Abriu os olhos ao notar que o seu telefone estava tocando. O sol a machucou, ao invés de agracia-la, como sempre. Saiu da sua posição fetal e colocou o travesseiro por cima da sua cabeça. Queria voltar à dormir. Ficar naquele lugar quente e aconchegante em que estava. Era o único lugar em que Letícia não tinha problemas. Não tinha um tio querendo tirar a única casa que ela conhecia se não casasse imediatamente. Não tinha preocupação em conseguir dinheiro para recomeçar tudo. E muito menos o medo de simplesmente não conseguir se reerguer quando tudo acontecesse.

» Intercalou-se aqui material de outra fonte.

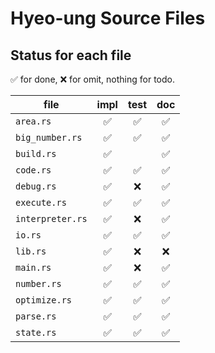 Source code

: # Hyeo-ung Source Files

## Status for each file

✅ for done, ❌ for omit, nothing for todo.

| file             | impl | test | doc |
|------------------|:----:|:----:|:---:|
| `area.rs`        |✅     |✅     |✅    |
| `big_number.rs`  |✅     |✅     |✅    |
| `build.rs`       |✅     |      |✅    |
| `code.rs`        |✅     |✅     |✅    |
| `debug.rs`       |✅     |❌     |✅    |
| `execute.rs`     |✅     |✅     |✅    |
| `interpreter.rs` |✅     |❌     |✅    |
| `io.rs`          |✅     |✅     |✅    |
| `lib.rs`         |✅     |❌     |❌    |
| `main.rs`        |✅     |❌     |✅    |
| `number.rs`      |✅     |✅     |✅    |
| `optimize.rs`    |✅     |✅     |✅    |
| `parse.rs`       |✅     |✅     |✅    |
| `state.rs`       |✅     |✅     |✅    |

Percebeu que não conseguiria voltar a dormir e tirou o travesseiro da cabeça, resolveu olhar o telefone, vá que fosse uma cliente que precisava de algum atendimento de urgência. Letícia atenderia com prazer, mesmo sendo um domingo. Pelo menos trabalhando ela não pensava no seu futuro incerto.

Pegou o telefone e a mensagem não era realmente o que ela esperava e sim mais um problema para Letícia pensar enquanto estivesse acordada. Será que algum dia Letícia acordaria sem mais um problema para ela resolver?  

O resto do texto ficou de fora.